Les champs semés directement ne présentent aucune période d'inondation (semis à sec) ou une période très brève (semis humide), et la montée du signal de rétrodiffusion est à la fois plus précoce par rapport à la date de semis et structurellement différente en termes de pente. Ces caractéristiques temporelles peuvent être extraites automatiquement à l'aide d'algorithmes appliqués à des séries temporelles SAR denses.

4. Détection des pratiques de gestion par télédétection

Au-delà de la méthode de transplantation et du régime hydrique, la télédétection peut détecter certaines pratiques de gestion de l'eau, telles que l'alternance d'humidification et de séchage (AWD), une technique utilisée pour réduire les émissions de méthane et la consommation d'eau en drainant de manière intermittente les rizières.

Les parcelles cultivées selon le système AWD présentent des profils de rétrodiffusion SAR oscillants durant la période végétative, reflétant des cycles répétés d'inondation et de drainage, tandis que les parcelles continuellement inondées affichent une trajectoire de rétrodiffusion plus stable. Cette caractéristique est particulièrement précieuse pour le suivi de l'adoption de pratiques rizicoles climato-intelligentes dans les inventaires nationaux de gaz à effet de serre.

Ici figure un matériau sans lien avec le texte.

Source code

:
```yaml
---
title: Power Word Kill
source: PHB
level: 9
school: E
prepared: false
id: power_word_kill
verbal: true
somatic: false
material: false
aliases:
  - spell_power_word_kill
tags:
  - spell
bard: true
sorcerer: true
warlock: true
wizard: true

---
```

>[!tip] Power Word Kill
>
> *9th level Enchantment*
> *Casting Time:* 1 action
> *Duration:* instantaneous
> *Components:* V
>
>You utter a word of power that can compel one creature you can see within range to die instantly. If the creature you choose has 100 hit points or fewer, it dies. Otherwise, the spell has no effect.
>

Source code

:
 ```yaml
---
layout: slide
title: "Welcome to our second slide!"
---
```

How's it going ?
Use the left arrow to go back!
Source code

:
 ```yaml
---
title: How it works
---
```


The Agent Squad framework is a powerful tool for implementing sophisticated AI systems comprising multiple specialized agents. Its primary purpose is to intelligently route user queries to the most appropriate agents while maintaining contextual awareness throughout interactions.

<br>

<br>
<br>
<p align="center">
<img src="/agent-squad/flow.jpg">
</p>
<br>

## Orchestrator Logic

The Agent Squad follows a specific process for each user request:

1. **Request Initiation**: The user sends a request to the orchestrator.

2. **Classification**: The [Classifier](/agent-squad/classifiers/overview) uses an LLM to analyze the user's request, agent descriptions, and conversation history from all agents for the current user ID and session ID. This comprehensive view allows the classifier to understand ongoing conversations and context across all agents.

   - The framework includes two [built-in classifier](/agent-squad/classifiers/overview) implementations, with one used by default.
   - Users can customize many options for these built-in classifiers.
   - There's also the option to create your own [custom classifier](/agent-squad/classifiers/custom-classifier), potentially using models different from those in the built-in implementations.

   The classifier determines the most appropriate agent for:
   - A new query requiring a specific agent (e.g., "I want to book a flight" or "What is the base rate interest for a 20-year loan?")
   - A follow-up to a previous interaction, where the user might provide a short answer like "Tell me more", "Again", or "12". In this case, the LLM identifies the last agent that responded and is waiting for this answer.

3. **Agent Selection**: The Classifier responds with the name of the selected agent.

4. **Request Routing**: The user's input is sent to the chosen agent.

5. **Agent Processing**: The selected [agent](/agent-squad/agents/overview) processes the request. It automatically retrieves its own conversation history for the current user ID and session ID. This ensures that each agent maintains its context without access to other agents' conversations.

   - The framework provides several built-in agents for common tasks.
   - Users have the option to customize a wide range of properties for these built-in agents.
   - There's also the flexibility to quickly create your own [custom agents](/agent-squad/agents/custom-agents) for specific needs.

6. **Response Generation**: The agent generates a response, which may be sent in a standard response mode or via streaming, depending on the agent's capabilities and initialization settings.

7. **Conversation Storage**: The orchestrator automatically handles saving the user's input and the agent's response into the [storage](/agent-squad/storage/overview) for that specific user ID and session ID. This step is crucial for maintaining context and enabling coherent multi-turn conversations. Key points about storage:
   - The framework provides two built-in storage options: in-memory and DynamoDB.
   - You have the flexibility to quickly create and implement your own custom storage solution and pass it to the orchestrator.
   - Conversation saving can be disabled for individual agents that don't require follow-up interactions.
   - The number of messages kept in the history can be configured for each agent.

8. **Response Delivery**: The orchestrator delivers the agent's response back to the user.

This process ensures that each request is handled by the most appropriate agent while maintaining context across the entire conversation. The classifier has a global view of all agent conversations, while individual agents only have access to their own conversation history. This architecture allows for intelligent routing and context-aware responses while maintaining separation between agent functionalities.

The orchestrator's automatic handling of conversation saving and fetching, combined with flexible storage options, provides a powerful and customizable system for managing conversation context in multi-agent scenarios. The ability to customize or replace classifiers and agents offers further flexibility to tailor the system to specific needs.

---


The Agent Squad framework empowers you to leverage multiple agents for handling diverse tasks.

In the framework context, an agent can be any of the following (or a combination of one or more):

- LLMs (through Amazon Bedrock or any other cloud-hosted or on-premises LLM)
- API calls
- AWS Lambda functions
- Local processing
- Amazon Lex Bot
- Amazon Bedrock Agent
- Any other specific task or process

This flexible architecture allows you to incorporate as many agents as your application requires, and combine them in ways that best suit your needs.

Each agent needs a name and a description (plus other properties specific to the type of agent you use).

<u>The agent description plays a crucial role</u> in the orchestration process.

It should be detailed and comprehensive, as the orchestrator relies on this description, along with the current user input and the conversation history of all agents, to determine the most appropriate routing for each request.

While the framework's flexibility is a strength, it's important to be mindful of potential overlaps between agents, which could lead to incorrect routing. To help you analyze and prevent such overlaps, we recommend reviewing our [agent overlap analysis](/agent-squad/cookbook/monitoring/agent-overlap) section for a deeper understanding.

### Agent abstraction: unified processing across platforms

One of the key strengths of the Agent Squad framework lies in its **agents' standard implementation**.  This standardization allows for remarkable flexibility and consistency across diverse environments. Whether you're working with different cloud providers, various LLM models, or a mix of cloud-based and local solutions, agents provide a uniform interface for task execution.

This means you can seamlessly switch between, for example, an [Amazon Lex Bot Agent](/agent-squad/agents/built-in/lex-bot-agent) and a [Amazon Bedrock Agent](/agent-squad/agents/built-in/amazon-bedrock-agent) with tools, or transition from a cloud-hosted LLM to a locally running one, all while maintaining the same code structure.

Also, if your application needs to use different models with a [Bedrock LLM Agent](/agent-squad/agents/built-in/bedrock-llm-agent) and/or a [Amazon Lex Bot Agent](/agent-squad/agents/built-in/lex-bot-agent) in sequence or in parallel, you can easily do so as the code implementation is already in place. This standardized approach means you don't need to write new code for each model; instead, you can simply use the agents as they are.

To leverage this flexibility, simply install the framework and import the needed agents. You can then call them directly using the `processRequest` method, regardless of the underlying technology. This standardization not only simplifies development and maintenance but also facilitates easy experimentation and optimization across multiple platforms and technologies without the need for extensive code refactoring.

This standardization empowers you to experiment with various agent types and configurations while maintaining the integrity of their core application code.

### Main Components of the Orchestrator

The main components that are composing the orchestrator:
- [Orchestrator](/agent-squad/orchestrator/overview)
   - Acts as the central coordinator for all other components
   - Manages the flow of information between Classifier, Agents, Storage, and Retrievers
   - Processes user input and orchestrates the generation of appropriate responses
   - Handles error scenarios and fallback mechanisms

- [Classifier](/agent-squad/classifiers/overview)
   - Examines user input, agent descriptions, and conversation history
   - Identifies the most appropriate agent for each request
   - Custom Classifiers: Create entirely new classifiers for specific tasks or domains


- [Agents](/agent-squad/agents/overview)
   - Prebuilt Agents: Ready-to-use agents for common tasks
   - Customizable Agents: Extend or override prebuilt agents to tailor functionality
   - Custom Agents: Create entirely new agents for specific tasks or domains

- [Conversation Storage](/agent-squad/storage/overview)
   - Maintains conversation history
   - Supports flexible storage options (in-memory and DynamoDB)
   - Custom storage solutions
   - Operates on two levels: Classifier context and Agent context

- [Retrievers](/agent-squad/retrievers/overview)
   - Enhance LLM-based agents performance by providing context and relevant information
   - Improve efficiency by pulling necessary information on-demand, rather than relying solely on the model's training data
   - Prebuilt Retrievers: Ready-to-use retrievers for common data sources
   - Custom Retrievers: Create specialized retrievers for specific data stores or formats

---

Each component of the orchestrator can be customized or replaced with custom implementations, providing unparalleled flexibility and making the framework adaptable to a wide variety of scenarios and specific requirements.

5. Indicateurs de gestion de l'eau dans les rizières

La détection de l'eau en surface par radar à synthèse d'ouverture (SAR) est extrêmement sensible et permet d'identifier les zones d'eau stagnante à quelques centimètres seulement sous le couvert du riz. Cette sensibilité permet aux analystes de cartographier l'état d'inondation parcelle par parcelle à des moments clés de la saison de croissance, facilitant ainsi la planification de l'irrigation et l'évaluation précoce des dégâts causés par les inondations.

Lorsque des cartes de surface d'eau provenant de plusieurs dates sont superposées temporellement, elles produisent une signature dynamique de gestion de l'eau pour chaque champ, qui constitue un élément d'entrée de grande valeur pour les modèles de classification des types culturels.

Techniques et méthodes : des indices à l'apprentissage profond

1. Indices de végétation pour le suivi du riz

Les indices de végétation sont des combinaisons mathématiques des valeurs de réflectance à différentes longueurs d'onde, conçues pour amplifier le signal de la biomasse et de la santé des plantes tout en réduisant le bruit provenant du sol, des effets atmosphériques et de la géométrie de l'éclairage. Trois indices sont essentiels à la cartographie des rizières.

i. NDVI (Indice de végétation par différence normalisée) L'indice de verdure est calculé comme suit : (NIR – Rouge) / (NIR + Rouge). C'est l'indice le plus utilisé pour le suivi de la croissance du riz. Il permet de suivre la verdure du couvert végétal depuis l'établissement des plantules jusqu'à la sénescence, ses valeurs passant généralement de presque zéro lors de la transplantation à 0,6-0,8 au pic de croissance végétative.

ii. EVI (Indice de végétation amélioré) Il corrige plus efficacement les effets des aérosols atmosphériques et le bruit de fond du sol que l'indice NDVI, ce qui le rend préférable dans les environnements à forte charge d'aérosols, comme pendant les saisons de brûlage de biomasse fréquentes en Asie tropicale.

iii. LSWI (Indice d'eau de surface terrestre) Elle intègre la réflectance infrarouge à ondes courtes pour détecter la teneur en eau à la fois dans la canopée végétale et à la surface du sol, ce qui la rend très sensible aux épisodes d'inondation qui caractérisent la riziculture en plaine et fournit un signal robuste pour détecter le début de la saison de croissance.

2. Analyse des séries chronologiques

Une simple image satellite capture l'état d'une rizière à un instant précis, mais l'histoire de cette rizière s'écrit à travers la succession de ces instants. L'analyse de séries temporelles enchaîne de nombreuses observations, généralement une image tous les 5 à 16 jours pendant une année entière, et en extrait des indicateurs temporels tels que la date de début de saison, le pic de l'indice NDVI, le taux de reverdissement et la date de récolte.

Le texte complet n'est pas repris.